Bolivia Bid To Decriminalize The Coca Leaf Chewing

Full, chewed, or pieces of ritual: the coca leaf has been used for millennia in the Andes of sacred and medicinal purposes. Elsewhere in the world, but sees it as a source of illegal cocaine drug plan.

Bolivia has asked the United Nations Economic and Social Council to amend a provision of the United Nations Convention on Narcotic Drugs of 1961, which is a narcotic coca leaf and invites countries to eradicate coca leaf.

The application was filed about 18 months and will be approved unless another country to oppose the application before January 30 October 2011.

Bolivia to defend coca leaf is so serious that Foreign Minister David Choquehuanca is currently on a visit to five European countries to try to persuade them not to lodge objections.

Washington said that, but Bolivia, Tuesday, got help from Spanish Foreign Minister, Trinidad Jiménez, who offered to act as mediator in the UN "to try to help find an agreement," said a spokesman for the Spanish Ministry Foreign Affairs.

President Evo Morales, who is also the regional union of coca growers, is an ardent supporter of the multiple uses of the coca plant.

Stresses that he is, Morales has also chewed coca leaves in 2009, the United Nations meeting. "If this is your medicine, I stop," challenged them.

Since 2009, the Bolivian coca Constitution describes as "cultural heritage, a renewable resource and a key element of diversity, which helps to maintain" social cohesion in Bolivia. "

Coca (Erythroxylum coca) is a part of everyday life of people in the Andean region.
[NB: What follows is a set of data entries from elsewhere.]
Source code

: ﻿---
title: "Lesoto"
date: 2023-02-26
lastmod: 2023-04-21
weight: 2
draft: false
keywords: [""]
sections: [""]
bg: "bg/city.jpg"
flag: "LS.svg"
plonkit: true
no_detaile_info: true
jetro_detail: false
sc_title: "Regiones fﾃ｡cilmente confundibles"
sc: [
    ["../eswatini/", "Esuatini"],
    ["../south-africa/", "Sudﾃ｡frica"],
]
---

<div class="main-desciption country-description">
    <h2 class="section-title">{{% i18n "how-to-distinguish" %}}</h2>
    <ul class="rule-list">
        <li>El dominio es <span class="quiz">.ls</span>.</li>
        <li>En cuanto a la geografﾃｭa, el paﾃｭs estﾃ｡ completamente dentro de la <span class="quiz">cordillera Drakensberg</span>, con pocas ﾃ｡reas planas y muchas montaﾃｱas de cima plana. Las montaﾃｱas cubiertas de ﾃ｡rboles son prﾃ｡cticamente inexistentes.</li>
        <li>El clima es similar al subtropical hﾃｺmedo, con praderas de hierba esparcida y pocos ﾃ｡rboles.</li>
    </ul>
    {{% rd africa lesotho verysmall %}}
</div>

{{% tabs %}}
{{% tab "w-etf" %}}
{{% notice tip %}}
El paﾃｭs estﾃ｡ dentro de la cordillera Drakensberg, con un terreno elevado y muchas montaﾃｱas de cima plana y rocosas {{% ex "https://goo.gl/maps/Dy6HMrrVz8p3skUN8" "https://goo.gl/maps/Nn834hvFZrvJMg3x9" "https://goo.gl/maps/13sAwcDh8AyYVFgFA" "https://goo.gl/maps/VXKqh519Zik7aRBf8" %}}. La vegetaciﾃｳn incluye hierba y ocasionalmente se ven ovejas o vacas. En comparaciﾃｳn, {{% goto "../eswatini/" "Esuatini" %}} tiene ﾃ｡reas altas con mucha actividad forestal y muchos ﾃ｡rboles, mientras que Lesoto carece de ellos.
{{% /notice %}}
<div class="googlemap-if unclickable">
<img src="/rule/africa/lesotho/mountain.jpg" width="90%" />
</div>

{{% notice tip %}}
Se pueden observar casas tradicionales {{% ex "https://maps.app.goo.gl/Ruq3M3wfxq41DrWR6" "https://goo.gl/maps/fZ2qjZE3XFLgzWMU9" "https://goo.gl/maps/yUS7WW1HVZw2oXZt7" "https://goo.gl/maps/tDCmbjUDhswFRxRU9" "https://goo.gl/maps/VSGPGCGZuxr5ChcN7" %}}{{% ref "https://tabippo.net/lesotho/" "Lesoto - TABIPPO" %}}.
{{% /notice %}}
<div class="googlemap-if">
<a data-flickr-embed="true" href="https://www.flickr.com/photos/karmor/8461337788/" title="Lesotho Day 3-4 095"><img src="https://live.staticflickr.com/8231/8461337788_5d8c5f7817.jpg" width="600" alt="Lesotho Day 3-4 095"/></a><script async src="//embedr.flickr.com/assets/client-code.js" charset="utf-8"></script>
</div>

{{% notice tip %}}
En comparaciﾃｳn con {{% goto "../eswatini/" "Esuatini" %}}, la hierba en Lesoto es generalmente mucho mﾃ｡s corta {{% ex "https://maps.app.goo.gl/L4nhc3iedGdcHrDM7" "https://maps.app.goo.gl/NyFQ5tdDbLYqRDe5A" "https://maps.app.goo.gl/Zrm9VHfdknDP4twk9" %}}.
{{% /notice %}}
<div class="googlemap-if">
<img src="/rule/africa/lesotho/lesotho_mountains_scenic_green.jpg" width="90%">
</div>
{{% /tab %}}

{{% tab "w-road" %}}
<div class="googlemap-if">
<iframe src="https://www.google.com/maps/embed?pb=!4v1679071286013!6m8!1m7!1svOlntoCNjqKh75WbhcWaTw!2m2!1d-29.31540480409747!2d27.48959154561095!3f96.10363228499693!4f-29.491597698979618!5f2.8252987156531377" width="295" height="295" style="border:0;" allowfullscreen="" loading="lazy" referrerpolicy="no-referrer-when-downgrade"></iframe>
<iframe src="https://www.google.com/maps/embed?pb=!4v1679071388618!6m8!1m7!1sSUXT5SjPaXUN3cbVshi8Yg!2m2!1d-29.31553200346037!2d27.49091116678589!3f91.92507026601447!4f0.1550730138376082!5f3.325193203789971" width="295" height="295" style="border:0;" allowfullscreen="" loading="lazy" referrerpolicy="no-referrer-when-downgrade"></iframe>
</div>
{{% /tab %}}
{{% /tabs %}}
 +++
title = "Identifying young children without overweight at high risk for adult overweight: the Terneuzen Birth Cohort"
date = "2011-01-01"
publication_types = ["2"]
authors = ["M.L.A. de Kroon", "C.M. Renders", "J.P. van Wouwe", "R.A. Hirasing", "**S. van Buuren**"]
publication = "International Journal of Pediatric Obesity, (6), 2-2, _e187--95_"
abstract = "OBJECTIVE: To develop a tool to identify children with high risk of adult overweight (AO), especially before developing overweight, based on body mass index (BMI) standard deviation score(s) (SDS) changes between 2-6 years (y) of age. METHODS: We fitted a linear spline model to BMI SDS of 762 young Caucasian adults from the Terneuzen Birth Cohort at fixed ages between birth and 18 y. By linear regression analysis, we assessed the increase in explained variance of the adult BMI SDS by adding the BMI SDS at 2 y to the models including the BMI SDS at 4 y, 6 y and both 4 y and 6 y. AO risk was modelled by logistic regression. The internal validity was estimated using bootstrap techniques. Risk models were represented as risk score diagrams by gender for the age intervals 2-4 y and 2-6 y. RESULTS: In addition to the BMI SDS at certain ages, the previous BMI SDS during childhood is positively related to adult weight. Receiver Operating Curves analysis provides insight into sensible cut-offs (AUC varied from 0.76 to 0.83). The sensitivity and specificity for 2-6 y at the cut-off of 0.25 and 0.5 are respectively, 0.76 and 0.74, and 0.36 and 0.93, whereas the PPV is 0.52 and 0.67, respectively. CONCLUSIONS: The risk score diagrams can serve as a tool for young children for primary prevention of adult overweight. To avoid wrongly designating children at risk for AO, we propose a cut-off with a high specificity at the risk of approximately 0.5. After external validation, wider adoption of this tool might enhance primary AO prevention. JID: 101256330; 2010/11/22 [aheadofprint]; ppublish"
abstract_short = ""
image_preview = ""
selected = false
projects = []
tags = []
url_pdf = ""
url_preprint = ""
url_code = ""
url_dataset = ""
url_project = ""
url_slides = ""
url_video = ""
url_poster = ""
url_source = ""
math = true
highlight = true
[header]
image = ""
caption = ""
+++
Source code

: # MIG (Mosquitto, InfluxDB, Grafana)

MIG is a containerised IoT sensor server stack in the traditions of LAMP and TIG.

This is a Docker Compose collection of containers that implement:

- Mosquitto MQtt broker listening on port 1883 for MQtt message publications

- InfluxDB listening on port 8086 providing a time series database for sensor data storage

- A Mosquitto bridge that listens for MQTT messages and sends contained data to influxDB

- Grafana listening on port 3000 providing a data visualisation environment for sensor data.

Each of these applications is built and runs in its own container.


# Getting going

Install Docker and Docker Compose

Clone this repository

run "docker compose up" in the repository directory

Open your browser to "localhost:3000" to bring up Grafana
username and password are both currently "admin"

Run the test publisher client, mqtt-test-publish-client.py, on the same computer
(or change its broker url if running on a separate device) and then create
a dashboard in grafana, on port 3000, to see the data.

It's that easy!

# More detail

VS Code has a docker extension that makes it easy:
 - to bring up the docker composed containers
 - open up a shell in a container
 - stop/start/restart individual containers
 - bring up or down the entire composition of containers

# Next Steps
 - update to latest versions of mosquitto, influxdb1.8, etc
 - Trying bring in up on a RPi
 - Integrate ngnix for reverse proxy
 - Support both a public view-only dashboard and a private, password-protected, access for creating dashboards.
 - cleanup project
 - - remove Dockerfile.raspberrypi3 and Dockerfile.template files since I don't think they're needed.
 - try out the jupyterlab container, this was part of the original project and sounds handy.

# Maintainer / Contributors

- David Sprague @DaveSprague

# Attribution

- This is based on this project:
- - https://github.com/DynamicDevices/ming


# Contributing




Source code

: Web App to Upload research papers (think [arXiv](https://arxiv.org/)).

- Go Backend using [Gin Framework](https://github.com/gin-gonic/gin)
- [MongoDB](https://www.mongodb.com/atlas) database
An estimated seven million people in the region, which extends from southern Colombia through Ecuador, Peru, Bolivia, northern Chile and Argentina, chewing coca leaves, as well as their ancestors back many generations.

To promote the well-known properties and blood oxygenation, a small green leaf is packed with 14 vitamins and alkaloids.

chewed coca releases a mild narcotic used to combat altitude sickness and fatigue hunger.

Cutipa Luis, head of the government office that industrialized the coca leaf in Bolivia, said the UN should recognize that the coca leaf is not a crime, and that the practice has existed for thousands of years.

The coca leaf has been used to go back as far as Lake Titicaca Tiwanaku empire founded 4000 years ago.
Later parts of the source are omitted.